Using a pseudonym, Chris rented a second apartment, for Max. It was a spacious penthouse in the Fillmore area, with a balcony and a fireplace. Max liked to work by the fireplace: he joked that in case of danger, he could always burn the evidence. Max tried to visit Charity at home every day, but a comfortable safe haven made the hacker disappear for several days in a row. He appeared only when his girlfriend distracted him from work with a phone call: “Dude, it's time to go home. I miss you".
When the joint work of Max and Chris began to bring money, mistrust began to appear. Some of the baryg in the team of Chris loved parties, and the constant presence of cocaine, ecstasy and herbs in the house acted on Chris in much the same way as the long forgotten melody that comes to mind. In February, he was detained for driving drunk. At that time, he began to disappear regularly in Las Vegas with his comely employees, where he was disappearing all weekend. During the day, they were bought in stores, and in the evening, Chris could sniff out a couple of tracks and take his girls some fun at the Hard Rock Café or grumble at a VIP table in the Ghostbar unlocked bar at the top of Palms, where he could squander bucks for lunch and more the same for a bottle of wine. Returning to Orange Cauwee, he hooked an eighteen-year-old girl, whom he met through one of his baryg.

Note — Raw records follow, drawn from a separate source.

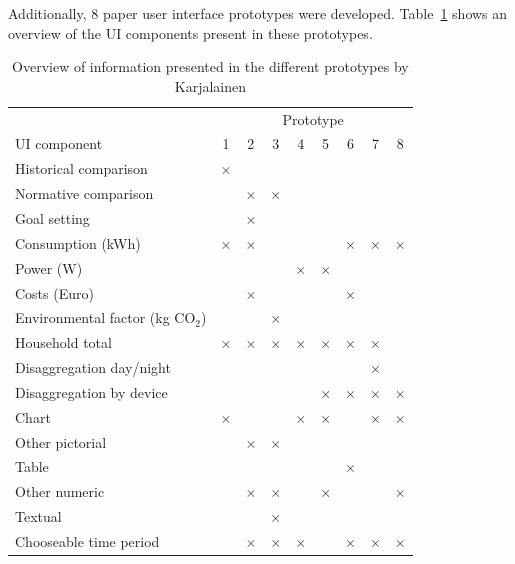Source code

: \documentclass[journal]{vgtc}                %
\begin{document}
Additionally, 8 paper user interface prototypes were developed. Table~\ref{prototypes} shows an overview of the UI components present in these prototypes.

\begin{table}
  \caption{Overview of information presented in the different prototypes by Karjalainen\cite{karjalainen2011consumer}}
  \label{prototypes}
  \scriptsize
  \begin{center}
    \begin{tabular}{|l|cccccccc|}
    \hline
      & \multicolumn{8}{|c|}{Prototype} \\
    
      UI component & 1 & 2 & 3 & 4 & 5 & 6 & 7 & 8 \\
    \hline
      Historical comparison & $\times$ &  &  &  &  &  &  & \\ \hline
      Normative comparison &  & $\times$ & $\times$ &  &  &  &  & \\ \hline
      Goal setting &  & $\times$ &  &  &  &  &  & \\ \hline
      Consumption (kWh) & $\times$ & $\times$ &  &  &  & $\times$ & $\times$ & $\times$ \\ \hline
      Power (W) &  &  &  & $\times$ & $\times$ &  &  & \\ \hline
      Costs (Euro) &  & $\times$ &  &  &  & $\times$ &  & \\ \hline
      Environmental factor (kg CO$_2$) &  &  & $\times$ &  &  &  &  & \\ \hline
      Household total & $\times$ & $\times$ & $\times$ & $\times$ & $\times$ & $\times$ & $\times$ & \\ \hline
      Disaggregation day/night &  &  &  &  &  &  & $\times$ & \\ \hline
      Disaggregation by device &  &  &  &  & $\times$ & $\times$ & $\times$ & $\times$ \\ \hline
      Chart & $\times$ &  &  & $\times$ & $\times$ &  & $\times$ & $\times$ \\ \hline
      Other pictorial &  & $\times$ & $\times$ &  &  &  &  & \\ \hline
      Table &  &  &  &  &  & $\times$ &  & \\ \hline
      Other numeric &  & $\times$ & $\times$ &  & $\times$ &  &  & $\times$ \\ \hline
      Textual &  &  & $\times$ &  &  &  &  & \\ \hline
      Chooseable time period &  & $\times$ & $\times$ & $\times$ &  & $\times$ & $\times$ &  $\times$ \\ \hline
    \end{tabular}
  \end{center}
\end{table}
\end{document}

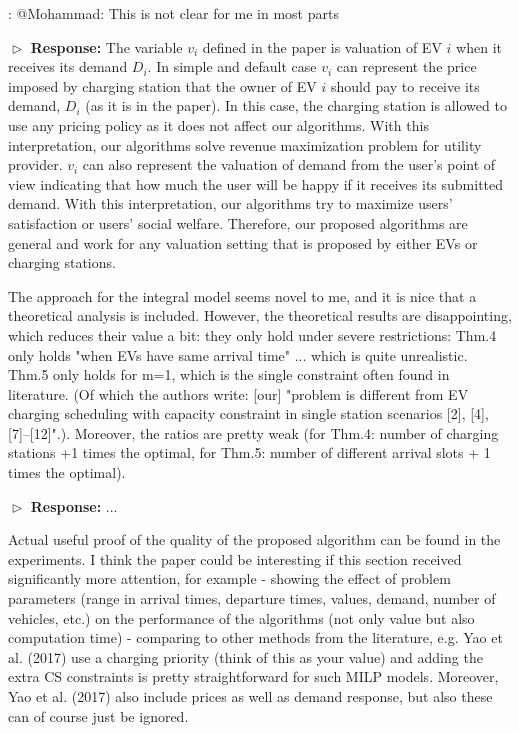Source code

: \documentclass[11pt]{article}
\begin{document}
{\color{red}: @Mohammad: This is not clear for me in most parts} 

$\vartriangleright$ \noindent\textbf{Response:} 
The variable $v_i$ defined in the paper is valuation of EV $i$ when it receives its demand $D_i$. In simple and default case $v_i$ can represent the price imposed by charging station that the owner of EV $i$ should pay to receive its demand, $D_i$ (as it is in the paper). In this case, the charging station is allowed to use any pricing policy as it does not affect our algorithms. With this interpretation, our algorithms solve revenue maximization problem for utility provider. $v_i$ can also represent the valuation of demand from the user's point of view indicating that how much the user will be happy if it receives its submitted demand. With this interpretation, our algorithms try to maximize users' satisfaction or users' social welfare. Therefore, our proposed algorithms are general and work for any valuation setting that is proposed by either EVs or charging stations.
	
\vspace{3mm}
{\color{blue} The approach for the integral model seems novel to me, and it is nice that a theoretical analysis is included. However, the theoretical results are disappointing, which reduces their value a bit: they only hold under severe restrictions: Thm.4 only holds "when EVs have same arrival time" ... which is quite unrealistic. Thm.5 only holds for m=1, which is the single constraint often found in literature. (Of which the authors write: [our] "problem is different from EV charging scheduling with capacity constraint in single station scenarios [2], [4], [7]–[12]".). Moreover, the ratios are pretty weak (for Thm.4: number of charging stations +1 times the optimal, for Thm.5: number of different arrival slots + 1 times the optimal). }
\vspace{3mm}

$\vartriangleright$ \noindent\textbf{Response:} 
...

\vspace{3mm}
{\color{blue} Actual useful proof of the quality of the proposed algorithm can be found in the experiments. I think the paper could be interesting if this section received significantly more attention, for example
 - showing the effect of problem parameters (range in arrival times, departure times, values, demand, number of vehicles, etc.) on the performance of the  algorithms (not only value but also computation time)
 - comparing to other methods from the literature, e.g. Yao et al. (2017) use a charging priority (think of this as your value) and adding the extra CS constraints is pretty straightforward for such MILP models. Moreover, Yao et al. (2017) also include prices as well as demand response, but also these can of course just be ignored.
 }
\vspace{3mm}
\end{document}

Max was unpleasant all these hobbies of drugs and adultery. But what really pissed off Max was their financial arrangements. Chris paid Max as a god per capita: at any moment he could change the amount of payments. Max also wanted a stable 50 percent of Chris profits. He was confident that Chris was raising real money from their joint business. Chris tried to explain the situation to Max and sent him a letter describing income and expenses. According to him, out of a hundred cards it worked well, maybe about fifty, and only half of them could buy something valuable; the rest turned out to be rubbish with a limit of $ 500, which was good only for small purchases like gasoline and food. And Chris himself had expenses: the distribution of goods required flights for his team to distant cities, and air tickets were not cheaper. In addition, he paid for the rental of the premises at Villa Siena, where his bank card factory was located.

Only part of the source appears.